Né en 1922, le peintre Lucian Freud s'est imposé comme une figure singulière dans l'art contemporain, tant il a poursuivi une œuvre anachronique et originale, à rebours des modes et des avant-gardes successives. Ses portraits s'inscrivent dans la tradition des plus grandes époques de l'art pictural tout en étant travaillés par un sens radicalement moderne de l'inquiétude et du soupçon. Un de ses tableaux, le Portrait de la reine Elizabeth II (2001, Queen's Gallery, Buckingham Palace) a ainsi subi les critiques des journaux conservateurs pour son style agressif, tandis qu'il peut aussi passer pour le témoignage intempestif d'une peinture antimoderne. Cette liberté de ton comme de touche rapproche Lucian Freud de Francis Bacon, avec lequel il a exposé à maintes reprises. Elle nous rappelle surtout que le xxe siècle demeure, sans que les contemporains s'en rendent toujours bien compte, un des grands siècles du portrait, de Giacometti à Baselitz, de Dubuffet à Warhol ou de Picasso à Boltanski.
1. L'« Ingres de l'existentialisme »
Petit-fils de l'inventeur de la psychanalyse, Lucian Freud naît à Berlin dans une famille juive aisée, qui émigre en Grande-Bretagne en 1933 après l'arrivée au pouvoir de Hitler.

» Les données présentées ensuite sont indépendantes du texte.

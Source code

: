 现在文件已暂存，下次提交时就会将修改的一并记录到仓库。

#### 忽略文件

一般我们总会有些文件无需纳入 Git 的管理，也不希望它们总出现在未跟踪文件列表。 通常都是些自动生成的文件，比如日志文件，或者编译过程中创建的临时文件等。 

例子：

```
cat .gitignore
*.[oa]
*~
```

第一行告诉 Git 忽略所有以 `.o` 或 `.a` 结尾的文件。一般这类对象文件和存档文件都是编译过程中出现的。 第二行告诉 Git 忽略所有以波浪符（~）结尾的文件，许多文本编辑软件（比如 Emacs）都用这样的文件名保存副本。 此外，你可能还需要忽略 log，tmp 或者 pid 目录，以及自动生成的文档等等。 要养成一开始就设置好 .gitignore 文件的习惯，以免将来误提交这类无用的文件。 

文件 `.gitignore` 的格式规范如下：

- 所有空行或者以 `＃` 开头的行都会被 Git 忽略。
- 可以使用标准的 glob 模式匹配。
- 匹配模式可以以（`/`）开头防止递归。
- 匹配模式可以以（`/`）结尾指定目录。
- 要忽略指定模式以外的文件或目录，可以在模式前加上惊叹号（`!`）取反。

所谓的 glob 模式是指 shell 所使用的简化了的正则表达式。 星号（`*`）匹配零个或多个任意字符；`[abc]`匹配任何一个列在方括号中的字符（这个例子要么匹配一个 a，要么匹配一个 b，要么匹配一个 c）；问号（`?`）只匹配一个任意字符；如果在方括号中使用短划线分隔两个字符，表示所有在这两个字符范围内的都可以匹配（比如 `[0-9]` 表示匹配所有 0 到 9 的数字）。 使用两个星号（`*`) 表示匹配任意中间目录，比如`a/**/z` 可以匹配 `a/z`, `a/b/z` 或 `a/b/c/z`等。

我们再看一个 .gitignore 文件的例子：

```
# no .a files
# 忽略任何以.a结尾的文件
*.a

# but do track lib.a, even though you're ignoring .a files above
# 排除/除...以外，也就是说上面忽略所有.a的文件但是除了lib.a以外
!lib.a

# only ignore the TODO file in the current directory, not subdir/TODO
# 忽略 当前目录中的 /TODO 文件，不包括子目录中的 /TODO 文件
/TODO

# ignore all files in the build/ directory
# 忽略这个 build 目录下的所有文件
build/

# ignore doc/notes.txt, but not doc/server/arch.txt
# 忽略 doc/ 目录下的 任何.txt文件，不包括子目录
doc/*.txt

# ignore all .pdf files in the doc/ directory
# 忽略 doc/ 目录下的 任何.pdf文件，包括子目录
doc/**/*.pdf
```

Naturalisé britannique en 1939, il se forme à la Central School of Arts and Crafts de Londres, puis à l'East Anglian School of Painting and Drawing de Dedham. Ses premières peintures (Les Réfugiés, 1941) révèlent une parenté avec la Nouvelle Objectivité qui domine la peinture allemande des années 1930, et attestent d'une densité plastique et d'une acuité de regard qui lui valent sa première exposition personnelle dès 1944, à la galerie Alex Reid et Lefevre de Londres. Le jeune peintre s'affirme surtout comme un maître du contour linéaire et géométrique (Jeune Homme au pigeon, 1944) au service d'une visée réaliste, dont témoigne l'extraordinaire Portrait de Christian Bérard (1948). Loin des courants en vogue tels que le surréalisme auquel renvoient cependant certaines de ses compositions – Le Salon du peint […]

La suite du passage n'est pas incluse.